Towards constraining of the Horava-Lifshitz gravities

TL;DR

This paper investigates observable differences in black hole properties, such as gravitational lensing and quasinormal modes, within Horava-Lifshitz gravity, aiming to test deviations from General Relativity at astrophysical scales.

Contribution

It analyzes black hole signatures in Horava-Lifshitz gravity with Minkowski vacuum, highlighting potential observable deviations from GR in lensing and quasinormal modes.

Findings

Bending angle is smaller than in GR.

Black hole quasinormal modes are longer lived.
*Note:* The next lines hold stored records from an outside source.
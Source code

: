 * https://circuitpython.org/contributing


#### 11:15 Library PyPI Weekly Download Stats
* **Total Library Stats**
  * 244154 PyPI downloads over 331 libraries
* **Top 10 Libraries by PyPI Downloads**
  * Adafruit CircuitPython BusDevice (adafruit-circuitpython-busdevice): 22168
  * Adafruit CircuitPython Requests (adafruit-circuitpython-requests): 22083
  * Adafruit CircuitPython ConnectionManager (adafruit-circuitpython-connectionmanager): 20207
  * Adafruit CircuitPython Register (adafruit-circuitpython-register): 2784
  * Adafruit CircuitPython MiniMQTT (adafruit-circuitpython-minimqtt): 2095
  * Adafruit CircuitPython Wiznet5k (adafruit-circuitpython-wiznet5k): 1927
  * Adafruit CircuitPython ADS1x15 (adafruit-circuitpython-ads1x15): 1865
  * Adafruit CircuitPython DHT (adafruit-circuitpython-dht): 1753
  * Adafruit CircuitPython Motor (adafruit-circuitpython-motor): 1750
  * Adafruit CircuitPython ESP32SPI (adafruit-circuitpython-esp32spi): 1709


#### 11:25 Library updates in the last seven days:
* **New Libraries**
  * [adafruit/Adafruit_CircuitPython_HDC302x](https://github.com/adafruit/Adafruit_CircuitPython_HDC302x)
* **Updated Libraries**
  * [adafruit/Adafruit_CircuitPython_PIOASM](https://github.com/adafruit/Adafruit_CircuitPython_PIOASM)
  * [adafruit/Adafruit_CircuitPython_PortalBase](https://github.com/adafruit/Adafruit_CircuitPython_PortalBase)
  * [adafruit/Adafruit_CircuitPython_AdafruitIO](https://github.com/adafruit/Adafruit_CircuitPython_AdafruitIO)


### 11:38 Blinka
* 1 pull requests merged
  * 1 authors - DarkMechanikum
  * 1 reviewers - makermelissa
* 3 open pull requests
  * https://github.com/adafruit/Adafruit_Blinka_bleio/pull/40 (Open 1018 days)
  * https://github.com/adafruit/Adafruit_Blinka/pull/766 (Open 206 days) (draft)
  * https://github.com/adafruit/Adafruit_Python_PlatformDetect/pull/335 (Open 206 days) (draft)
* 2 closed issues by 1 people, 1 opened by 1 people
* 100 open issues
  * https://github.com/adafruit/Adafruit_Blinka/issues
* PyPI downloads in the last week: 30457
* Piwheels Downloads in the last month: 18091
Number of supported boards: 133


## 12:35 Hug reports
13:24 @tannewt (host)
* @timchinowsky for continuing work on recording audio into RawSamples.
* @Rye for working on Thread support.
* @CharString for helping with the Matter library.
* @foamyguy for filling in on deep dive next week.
Oscillation frequencies are higher than in GR.

Abstract

Recently a renormalizable model of gravity has been proposed, which might be a UV completion of General Relativity (GR) or its infra-red modification, probably with a strongly coupled scalar mode. Although the generic vacuum of the theory is anti-de Sitter one, particular limits of the theory allow for the Minkowski vacuum. In this limit (though without consideration of the strongly coupled scalar field) post-Newtonian coefficients of spherically symmetric solutions coincide with those of the General Relativity. Thus the deviations from the convenient GR should be tested beyond the post-Newtonian corrections, that is for a system with strong gravity at astrophysical scales. In this letter we consider potentially observable properties of black holes in the deformed Horava-Lifshitz gravity with Minkowski vacuum: the gravitational lensing and quasinormal modes. We have showed that the bending angle is seemingly smaller in the considered Horava-Lifshitz gravity than in GR. The quasinormal modes of black holes are longer lived and have larger real oscillation frequency in the Horava-Lifshitz gravity than in GR. These corrections should be observable in the near future experiments on lensing and by gravitational antennas, helping to constrain parameters of the Horava-Lifshitz gravity or to discard it.